China has been battling its largest outbreak of COVID-19 since the start of the pandemic, but the country is continuing to enforce its ‘no-COVID’ stance on the virus, with millions of people placed into lockdown over the past few weeks.

This is not to mention the ongoing supply concern across the oil market as Russia’s military invasion of Ukraine continues. With Russia the world’s second-largest crude oil exporter and China the world’s largest importer, oil markets have been rocked back and forth.

On Monday, Brent crude slumped more than four per cent, or almost US$5 (A$6.65), to below US$115.70 per barrel. West Texas Intermediate was down to US$108.72 a barrel.

This came after both benchmark contracts rose on Friday.

The Shanghai lockdown will see some 26 million people called to isolate across the financial hub of China, with bridges and tunnels in the city closed and highway traffic restricted. The lockdown effectively splits the city in two along the Huangpu River for nine days as officials carry out “staggered” testing.

Nevertheless, while oil prices have dipped on Monday, CEO of Emori Fund Management Testu Emori told Reuters prices would likely remain above US$100 a barrel for “a while” as global supply only tightens amid economic sanctions against Russia.

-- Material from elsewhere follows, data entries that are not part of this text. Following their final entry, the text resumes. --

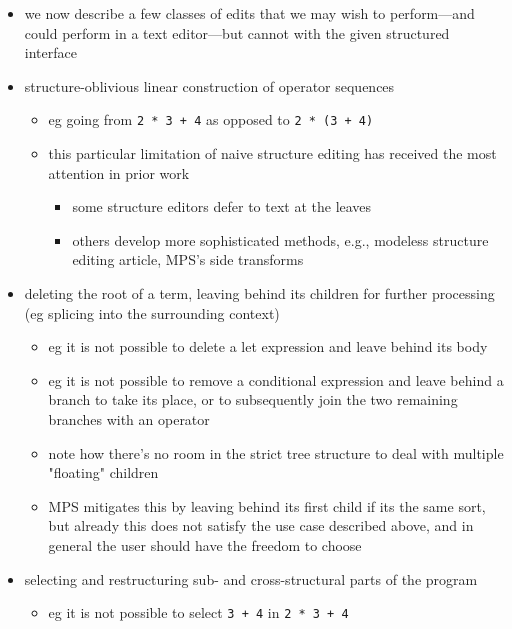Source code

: 
\begin{itemize}
\item
  we now describe a few classes of edits that we may wish to perform---and
  could perform in a text editor---but cannot with the given structured
  interface
\item structure-oblivious linear construction of operator sequences
  \begin{itemize}
    \item eg going from \texttt{2 * 3 + 4} as opposed to \texttt{2 * (3 + 4)}
    \item this particular limitation of naive structure editing has received
      the most attention in prior work
    \begin{itemize}
      \item some structure editors defer to text at the leaves
      \item others develop more sophisticated methods, e.g.,
        modeless structure editing article,
        MPS's side transforms
    \end{itemize}
  \end{itemize}
\item deleting the root of a term,
  leaving behind its children for further processing
  (eg splicing into the surrounding context)
  \begin{itemize}
    \item eg it is not possible to delete a let expression and leave behind its body
    \item eg it is not possible to remove a conditional expression
      and leave behind a branch to take its place, or to subsequently join the
      two remaining branches with an operator
    \item note how there's no room in the strict tree structure to deal with
      multiple "floating" children
    \item MPS mitigates this by leaving behind its first child if its the
      same sort, but already this does not satisfy the use case described above,
      and in general the user should have the freedom to choose
  \end{itemize}
\item selecting and restructuring sub- and cross-structural
  parts of the program
  \begin{itemize}
    \item eg it is not possible to select \texttt{3 + 4} in \texttt{2 * 3 + 4}

\end{itemize}
\end{itemize}
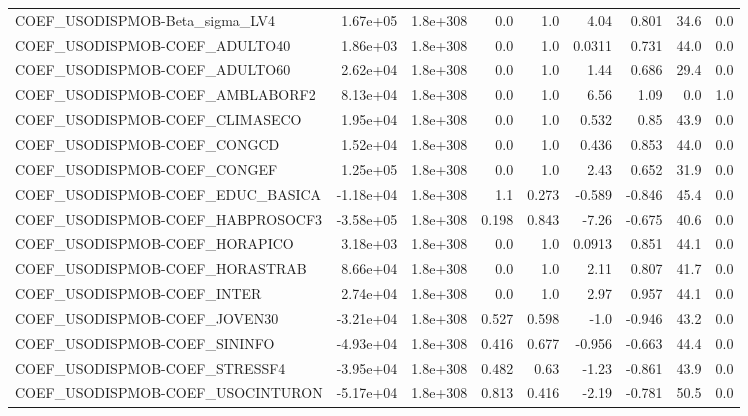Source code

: \begin{tabular}{lrrrrrrrr}
COEF\_USODISPMOB-Beta\_sigma\_LV4    &    1.67e+05 &     1.8e+308 &      0.0 &      1.0 &       4.04 &       0.801 &         34.6 &           0.0 \\
COEF\_USODISPMOB-COEF\_ADULTO40     &    1.86e+03 &     1.8e+308 &      0.0 &      1.0 &     0.0311 &       0.731 &         44.0 &           0.0 \\
COEF\_USODISPMOB-COEF\_ADULTO60     &    2.62e+04 &     1.8e+308 &      0.0 &      1.0 &       1.44 &       0.686 &         29.4 &           0.0 \\
COEF\_USODISPMOB-COEF\_AMBLABORF2   &    8.13e+04 &     1.8e+308 &      0.0 &      1.0 &       6.56 &        1.09 &          0.0 &           1.0 \\
COEF\_USODISPMOB-COEF\_CLIMASECO    &    1.95e+04 &     1.8e+308 &      0.0 &      1.0 &      0.532 &        0.85 &         43.9 &           0.0 \\
COEF\_USODISPMOB-COEF\_CONGCD       &    1.52e+04 &     1.8e+308 &      0.0 &      1.0 &      0.436 &       0.853 &         44.0 &           0.0 \\
COEF\_USODISPMOB-COEF\_CONGEF       &    1.25e+05 &     1.8e+308 &      0.0 &      1.0 &       2.43 &       0.652 &         31.9 &           0.0 \\
COEF\_USODISPMOB-COEF\_EDUC\_BASICA  &   -1.18e+04 &     1.8e+308 &      1.1 &    0.273 &     -0.589 &      -0.846 &         45.4 &           0.0 \\
COEF\_USODISPMOB-COEF\_HABPROSOCF3  &   -3.58e+05 &     1.8e+308 &    0.198 &    0.843 &      -7.26 &      -0.675 &         40.6 &           0.0 \\
COEF\_USODISPMOB-COEF\_HORAPICO     &    3.18e+03 &     1.8e+308 &      0.0 &      1.0 &     0.0913 &       0.851 &         44.1 &           0.0 \\
COEF\_USODISPMOB-COEF\_HORASTRAB    &    8.66e+04 &     1.8e+308 &      0.0 &      1.0 &       2.11 &       0.807 &         41.7 &           0.0 \\
COEF\_USODISPMOB-COEF\_INTER        &    2.74e+04 &     1.8e+308 &      0.0 &      1.0 &       2.97 &       0.957 &         44.1 &           0.0 \\
COEF\_USODISPMOB-COEF\_JOVEN30      &   -3.21e+04 &     1.8e+308 &    0.527 &    0.598 &       -1.0 &      -0.946 &         43.2 &           0.0 \\
COEF\_USODISPMOB-COEF\_SININFO      &   -4.93e+04 &     1.8e+308 &    0.416 &    0.677 &     -0.956 &      -0.663 &         44.4 &           0.0 \\
COEF\_USODISPMOB-COEF\_STRESSF4     &   -3.95e+04 &     1.8e+308 &    0.482 &     0.63 &      -1.23 &      -0.861 &         43.9 &           0.0 \\
COEF\_USODISPMOB-COEF\_USOCINTURON  &   -5.17e+04 &     1.8e+308 &    0.813 &    0.416 &      -2.19 &      -0.781 &         50.5 &           0.0 \\
\bottomrule
\end{tabular}
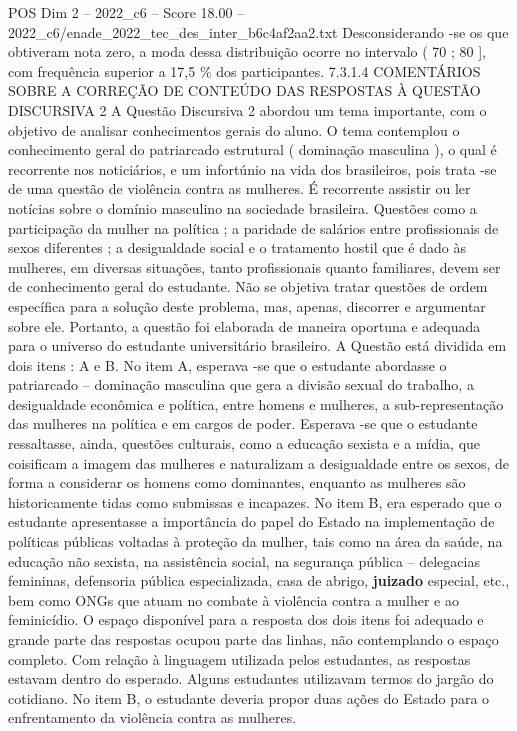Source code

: \begin{textsample}{POS Dim 2 – 2022\_c6 – Score 18.00 – 2022\_c6/enade\_2022\_tec\_des\_inter\_b6c4af2aa2.txt}
Desconsiderando -se os que obtiveram nota zero, a moda dessa distribuição ocorre no intervalo ( 70 ; 80 ], com frequência superior a 17,5 \% dos participantes. 7.3.1.4 COMENTÁRIOS SOBRE A CORREÇÃO DE CONTEÚDO DAS RESPOSTAS À QUESTÃO DISCURSIVA 2 A Questão Discursiva 2 abordou um tema importante, com o objetivo de analisar conhecimentos gerais do aluno.
O tema contemplou o conhecimento geral do patriarcado estrutural ( dominação masculina ), o qual é recorrente nos noticiários, e um infortúnio na vida dos brasileiros, pois trata -se de uma questão de violência contra as mulheres.
É recorrente assistir ou ler notícias sobre o domínio masculino na sociedade brasileira.
Questões como a participação da mulher na política ; a paridade de salários entre profissionais de sexos diferentes ; a desigualdade social e o tratamento hostil que é dado às mulheres, em diversas situações, tanto profissionais quanto familiares, devem ser de conhecimento geral do estudante.
Não se objetiva tratar questões de ordem específica para a solução deste problema, mas, apenas, discorrer e argumentar sobre ele.
Portanto, a questão foi elaborada de maneira oportuna e adequada para o universo do estudante universitário brasileiro.
A Questão está dividida em dois itens : A e B.
No item A, esperava -se que o estudante abordasse o patriarcado – dominação masculina que gera a divisão sexual do trabalho, a desigualdade econômica e política, entre homens e mulheres, a sub-representação das mulheres na política e em cargos de poder.
Esperava -se que o estudante ressaltasse, ainda, questões culturais, como a educação sexista e a mídia, que coisificam a imagem das mulheres e naturalizam a desigualdade entre os sexos, de forma a considerar os homens como dominantes, enquanto as mulheres são historicamente tidas como submissas e incapazes.
No item B, era esperado que o estudante apresentasse a importância do papel do Estado na implementação de políticas públicas voltadas à proteção da mulher, tais como na área da saúde, na educação não sexista, na assistência social, na segurança pública – delegacias femininas, defensoria pública especializada, casa de abrigo, \textbf{juizado} especial, etc., bem como ONGs que atuam no combate à violência contra a mulher e ao feminicídio.
O espaço disponível para a resposta dos dois itens foi adequado e grande parte das respostas ocupou parte das linhas, não contemplando o espaço completo.
Com relação à linguagem utilizada pelos estudantes, as respostas estavam dentro do esperado.
Alguns estudantes utilizavam termos do jargão do cotidiano.
No item B, o estudante deveria propor duas ações do Estado para o enfrentamento da violência contra as mulheres.

\end{textsample}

The Organization of the Petroleum Exporting Countries and its allies (OPEC+) has so far resisted calls to speed up the pace of its ramp-up of oil output.

The group has been raising output by around 400,000 barrels per day each month since August to unwind drastic cuts made at the start of the COVID-19 pandemic.

Despite calls to quicken the pace of output increases, OPEC+ members have remained cautious.

Alliance members will meet again on Thursday to discuss oil supply and if it needs to raise oil output at a faster pace than in recent months.